Biden eyes deal as Manchin resists clean energy incentive

By Nico Portuondo, Jeremy Dillon | 06/21/2022 06:39 AM EDT

Senate Majority Leader Chuck Schumer (D-N.Y.) and Sen. Joe Manchin (D-W.Va.) are crafting a potential new budget reconciliation deal as energy prices continue to be a focus for both parties.

Sen. Joe Manchin (D-W.Va.).

Senate Energy and Natural Resources Chair Joe Manchin (D-W.Va.) on Capitol Hill last week. Francis Chung/E&E News

National Economic Council Director Brian Deese said this weekend the administration was hopeful a budget reconciliation deal that tackles inflation and utility costs could be done before September.

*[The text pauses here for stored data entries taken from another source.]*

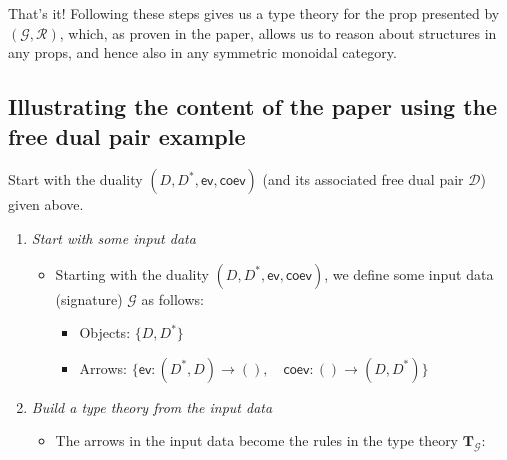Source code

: \documentclass[pra,floatfix,
amsmath,superscriptaddress, 12pt]{article}
\theoremstyle{definition}
\newcommand{\cG}{\mathcal{G}}
\newcommand{\cR}{\mathcal{R}}
\newcommand{\cD}{\mathcal{D}}
\newcommand{\msf}[1]{\mathsf{#1}}
\begin{document}
That's it! Following these steps gives us a type theory for the prop presented by $(\cG,\cR)$, which, as proven in the paper, allows us to reason about structures in any props, and hence also in any symmetric monoidal category.\\


\subsection{Illustrating the content of the paper using the free dual pair example}


Start with the duality $(D,D^*,\textsf{ev},\textsf{coev})$ (and its associated free dual pair $\cD$) given above.

\begin{enumerate}
	\item \textit{Start with some input data}
	\begin{itemize}
	\item Starting with the duality $(D,D^*,\textsf{ev},\textsf{coev})$, we define some input data (signature) $\cG$ as follows:
	\begin{itemize}
		\item Objects: $\{D, D^*\}$
		\item Arrows: $\{\msf{ev}:(D^*,D)\to (), \quad \msf{coev}:()\to (D, D^*)\}$
	\end{itemize}
	\end{itemize}
		
	\item \textit{Build a type theory from the input data}
		\begin{itemize}	
		\item The arrows in the input data become the rules in the type theory $\mathbf{T}_\cG$:
		

\end{itemize}
\end{enumerate}
\end{document}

Deese told CBS News “Face the Nation” Sunday that the potential package would be the “most impactful” thing the administration and its Democratic allies could do to lower energy prices.

Senate Majority Leader Chuck Schumer (D-N.Y.) and Energy and Natural Resources Chair Joe Manchin (D-W.Va.) have been meeting to craft a possible accord with provisions to address climate change.

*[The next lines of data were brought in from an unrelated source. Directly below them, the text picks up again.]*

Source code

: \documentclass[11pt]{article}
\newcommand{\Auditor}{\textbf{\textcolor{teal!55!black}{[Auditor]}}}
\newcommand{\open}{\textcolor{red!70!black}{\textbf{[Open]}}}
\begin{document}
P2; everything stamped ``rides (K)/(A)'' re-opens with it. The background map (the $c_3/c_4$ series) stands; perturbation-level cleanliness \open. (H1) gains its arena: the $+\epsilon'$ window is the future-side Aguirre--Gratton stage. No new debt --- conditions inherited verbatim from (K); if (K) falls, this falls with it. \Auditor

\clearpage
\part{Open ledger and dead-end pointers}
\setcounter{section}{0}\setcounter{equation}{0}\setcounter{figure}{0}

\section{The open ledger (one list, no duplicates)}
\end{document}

“Senator Schumer is working with his caucus to try to get a final package in place. And we’re hopeful that we’ll see progress on that in the coming weeks,” said Deese.

The deal’s contours will likely include mandates to reduce the deficit and record inflation. High energy prices are also on the agenda this week as Democrats scramble for a response to relentless Republican criticism.

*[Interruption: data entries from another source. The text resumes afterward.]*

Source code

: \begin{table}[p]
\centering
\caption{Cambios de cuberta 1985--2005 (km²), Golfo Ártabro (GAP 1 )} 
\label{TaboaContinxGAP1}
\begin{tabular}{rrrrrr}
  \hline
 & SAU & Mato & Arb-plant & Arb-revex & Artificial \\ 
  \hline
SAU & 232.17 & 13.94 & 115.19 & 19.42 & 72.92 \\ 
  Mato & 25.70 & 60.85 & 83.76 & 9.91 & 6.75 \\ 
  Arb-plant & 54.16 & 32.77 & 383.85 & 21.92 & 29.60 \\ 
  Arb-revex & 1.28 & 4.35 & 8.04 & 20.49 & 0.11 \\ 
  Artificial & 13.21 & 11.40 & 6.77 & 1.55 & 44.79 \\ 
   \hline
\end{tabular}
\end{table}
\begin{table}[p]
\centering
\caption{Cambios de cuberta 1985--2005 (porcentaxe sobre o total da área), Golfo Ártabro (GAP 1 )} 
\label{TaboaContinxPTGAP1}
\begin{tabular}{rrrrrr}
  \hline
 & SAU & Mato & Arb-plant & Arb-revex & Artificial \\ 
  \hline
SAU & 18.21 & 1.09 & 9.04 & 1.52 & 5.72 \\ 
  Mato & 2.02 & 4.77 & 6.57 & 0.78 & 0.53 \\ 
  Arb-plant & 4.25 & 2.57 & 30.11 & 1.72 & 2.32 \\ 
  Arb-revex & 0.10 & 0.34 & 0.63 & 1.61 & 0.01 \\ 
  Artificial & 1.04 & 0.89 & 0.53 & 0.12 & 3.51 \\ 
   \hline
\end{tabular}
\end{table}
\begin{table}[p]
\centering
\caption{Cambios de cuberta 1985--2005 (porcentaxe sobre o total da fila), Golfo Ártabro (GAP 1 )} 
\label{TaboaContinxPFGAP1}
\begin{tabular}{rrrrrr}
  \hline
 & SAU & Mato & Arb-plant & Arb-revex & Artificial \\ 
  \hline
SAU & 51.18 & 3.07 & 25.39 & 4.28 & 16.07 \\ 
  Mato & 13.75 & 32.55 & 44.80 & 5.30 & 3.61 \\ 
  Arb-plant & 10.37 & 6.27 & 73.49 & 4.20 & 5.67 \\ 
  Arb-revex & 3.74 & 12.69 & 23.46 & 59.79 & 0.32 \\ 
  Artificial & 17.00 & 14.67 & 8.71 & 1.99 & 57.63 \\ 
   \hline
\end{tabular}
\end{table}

Manchin — who derailed talks on budget reconciliation last year after the House passed the $1.7 trillion “Build Back Better Act” — has held multiple meetings with Schumer (D-N.Y.) on a slimmed-down, reworked package to carry key Democratic priorities.

Many Democrats are refusing to comment on the talks, worried of scuttling progress. But people familiar with the negotiations have toldPOLITICO and E&E News about Manchin’s hardening views against direct pay options for renewable energy tax incentives.

Democrats have long accepted that Manchin will have final say on any budget reconciliation deal. But many House Democrats, frustrated by the inaction and the looming August recess, rallied last week to nudge the Senate to hurry up.

The House Democrats, who held a press conference and sent a letter to President Joe Biden, did not provide details about what they’re willing to accept (E&E Daily, June 17)

“Come back with a plan,” said Rep. Paul Tonko (D-N.Y.), chair of the House Energy and Commerce Subcommittee on the Environment and Climate Change. “We’ve done that. We’ve passed a reconciliation package, and sent it over. We’re waiting for action, so we can’t negotiate against ourselves.”

House Democrats said they want the Senate to act by the August recess even though the budget resolution governing the process could keep negotiations alive through September.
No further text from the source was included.